[Opening Dataset extract section]

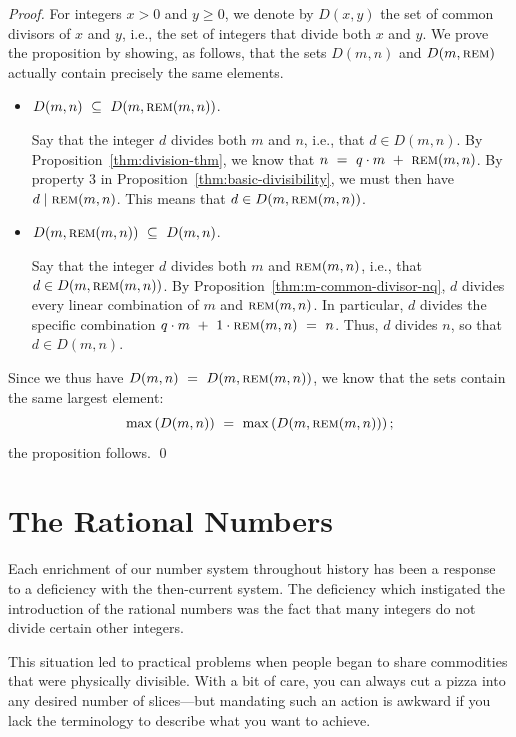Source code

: \begin{proof}
For integers $x > 0$ and $y \geq 0$, we denote by $D(x,y)$ the set of common divisors of $x$ and $y$, i.e., the set of integers that divide both $x$ and $y$.  We prove the proposition by showing, as follows, that the sets $D(m, n)$ and $D(m, \mbox{\sc rem})$ actually contain precisely the same elements.
\begin{itemize}
\item 
$D(m, n) \ \subseteq \ D(m, \mbox{\sc rem}(m,n))$.

\smallskip

Say that the integer $d$ divides both $m$ and $n$, i.e., that $d \in D(m,n)$.  By Proposition~\ref{thm:division-thm}, we know that $n \ = \ q \cdot m \ + \ \mbox{\sc rem}(m,n)$.  By property 3 in Proposition~\ref{thm:basic-divisibility}, we must then have $d \mid
\mbox{\sc rem}(m,n)$.  This means that $d \in D(m, \mbox{\sc rem}(m,n))$.

\medskip\item 
$D(m, \mbox{\sc rem}(m,n)) \ \subseteq \ D(m,n)$.

\smallskip

Say that the integer $d$ divides both $m$ and $\mbox{\sc rem}(m,n)$, i.e., that $d \in D(m, \mbox{\sc rem}(m,n))$.  By Proposition~\ref{thm:m-common-divisor-nq}, $d$ divides every linear
combination of $m$ and $\mbox{\sc rem}(m,n)$.  In particular, $d$ divides the specific combination $q \cdot m \ + \ 1 \cdot \mbox{\sc rem}(m,n) \ = \ n$.  Thus, $d$ divides $n$, so that $d \in D(m,n)$.
\end{itemize}
Since we thus have $D(m, n) \ = \ D(m, \mbox{\sc rem}(m,n))$, we know that the sets contain the same largest element:
\[ \max\left( D(m, n) \right) \ = \ \max\left( D(m, \mbox{\sc rem}(m,n)) \right);
\]
the proposition follows.  \qed
\end{proof}


\section{The Rational Numbers}
\label{sec:rationals}

Each enrichment of our number system throughout history has been a response to a deficiency with the then-current system.  The deficiency which instigated the introduction of the rational numbers was the fact that many integers do not divide certain other integers.

This situation led to practical problems when people began to share commodities that were physically divisible.  With a bit of care, you can always cut a pizza into any desired number of slices---but mandating such an action is awkward if you lack the terminology to describe what you want to achieve.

[Closing Dataset extract section]

# Exercise:
Word for word, give the entries above again, with no images included.

# Exercise result:
Source code

: \begin{proof}
For integers $x > 0$ and $y \geq 0$, we denote by $D(x,y)$ the set of common divisors of $x$ and $y$, i.e., the set of integers that divide both $x$ and $y$.  We prove the proposition by showing, as follows, that the sets $D(m, n)$ and $D(m, \mbox{\sc rem})$ actually contain precisely the same elements.
\begin{itemize}
\item 
$D(m, n) \ \subseteq \ D(m, \mbox{\sc rem}(m,n))$.

\smallskip

Say that the integer $d$ divides both $m$ and $n$, i.e., that $d \in D(m,n)$.  By Proposition~\ref{thm:division-thm}, we know that $n \ = \ q \cdot m \ + \ \mbox{\sc rem}(m,n)$.  By property 3 in Proposition~\ref{thm:basic-divisibility}, we must then have $d \mid
\mbox{\sc rem}(m,n)$.  This means that $d \in D(m, \mbox{\sc rem}(m,n))$.

\medskip\item 
$D(m, \mbox{\sc rem}(m,n)) \ \subseteq \ D(m,n)$.

\smallskip

Say that the integer $d$ divides both $m$ and $\mbox{\sc rem}(m,n)$, i.e., that $d \in D(m, \mbox{\sc rem}(m,n))$.  By Proposition~\ref{thm:m-common-divisor-nq}, $d$ divides every linear
combination of $m$ and $\mbox{\sc rem}(m,n)$.  In particular, $d$ divides the specific combination $q \cdot m \ + \ 1 \cdot \mbox{\sc rem}(m,n) \ = \ n$.  Thus, $d$ divides $n$, so that $d \in D(m,n)$.
\end{itemize}
Since we thus have $D(m, n) \ = \ D(m, \mbox{\sc rem}(m,n))$, we know that the sets contain the same largest element:
\[ \max\left( D(m, n) \right) \ = \ \max\left( D(m, \mbox{\sc rem}(m,n)) \right);
\]
the proposition follows.  \qed
\end{proof}


\section{The Rational Numbers}
\label{sec:rationals}

Each enrichment of our number system throughout history has been a response to a deficiency with the then-current system.  The deficiency which instigated the introduction of the rational numbers was the fact that many integers do not divide certain other integers.

This situation led to practical problems when people began to share commodities that were physically divisible.  With a bit of care, you can always cut a pizza into any desired number of slices---but mandating such an action is awkward if you lack the terminology to describe what you want to achieve.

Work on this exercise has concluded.